Directions for this task
Word for word, restate every entry shown below.

========================================================================

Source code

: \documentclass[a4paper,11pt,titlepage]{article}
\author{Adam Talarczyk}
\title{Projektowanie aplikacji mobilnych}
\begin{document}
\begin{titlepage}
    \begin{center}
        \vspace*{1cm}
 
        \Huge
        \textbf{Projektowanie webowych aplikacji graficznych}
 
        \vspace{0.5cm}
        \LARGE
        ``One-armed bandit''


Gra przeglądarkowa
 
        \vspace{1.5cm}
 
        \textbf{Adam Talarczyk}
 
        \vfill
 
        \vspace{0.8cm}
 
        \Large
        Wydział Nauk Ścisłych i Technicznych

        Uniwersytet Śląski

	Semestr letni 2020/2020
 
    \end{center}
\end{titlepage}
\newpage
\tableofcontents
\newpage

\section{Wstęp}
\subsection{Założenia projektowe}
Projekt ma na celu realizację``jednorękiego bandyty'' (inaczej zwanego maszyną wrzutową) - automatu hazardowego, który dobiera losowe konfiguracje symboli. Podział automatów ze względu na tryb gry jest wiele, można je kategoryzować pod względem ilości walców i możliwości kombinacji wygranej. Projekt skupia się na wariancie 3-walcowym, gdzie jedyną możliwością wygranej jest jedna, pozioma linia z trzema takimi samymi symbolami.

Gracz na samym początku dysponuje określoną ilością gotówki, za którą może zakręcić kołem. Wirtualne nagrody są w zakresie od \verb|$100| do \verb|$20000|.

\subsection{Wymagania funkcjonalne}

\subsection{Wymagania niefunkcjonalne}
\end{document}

========================================================================

Finished task
Source code

: \documentclass[a4paper,11pt,titlepage]{article}
\author{Adam Talarczyk}
\title{Projektowanie aplikacji mobilnych}
\begin{document}
\begin{titlepage}
    \begin{center}
        \vspace*{1cm}
 
        \Huge
        \textbf{Projektowanie webowych aplikacji graficznych}
 
        \vspace{0.5cm}
        \LARGE
        ``One-armed bandit''


Gra przeglądarkowa
 
        \vspace{1.5cm}
 
        \textbf{Adam Talarczyk}
 
        \vfill
 
        \vspace{0.8cm}
 
        \Large
        Wydział Nauk Ścisłych i Technicznych

        Uniwersytet Śląski

	Semestr letni 2020/2020
 
    \end{center}
\end{titlepage}
\newpage
\tableofcontents
\newpage

\section{Wstęp}
\subsection{Założenia projektowe}
Projekt ma na celu realizację``jednorękiego bandyty'' (inaczej zwanego maszyną wrzutową) - automatu hazardowego, który dobiera losowe konfiguracje symboli. Podział automatów ze względu na tryb gry jest wiele, można je kategoryzować pod względem ilości walców i możliwości kombinacji wygranej. Projekt skupia się na wariancie 3-walcowym, gdzie jedyną możliwością wygranej jest jedna, pozioma linia z trzema takimi samymi symbolami.

Gracz na samym początku dysponuje określoną ilością gotówki, za którą może zakręcić kołem. Wirtualne nagrody są w zakresie od \verb|$100| do \verb|$20000|.

\subsection{Wymagania funkcjonalne}

\subsection{Wymagania niefunkcjonalne}
\end{document}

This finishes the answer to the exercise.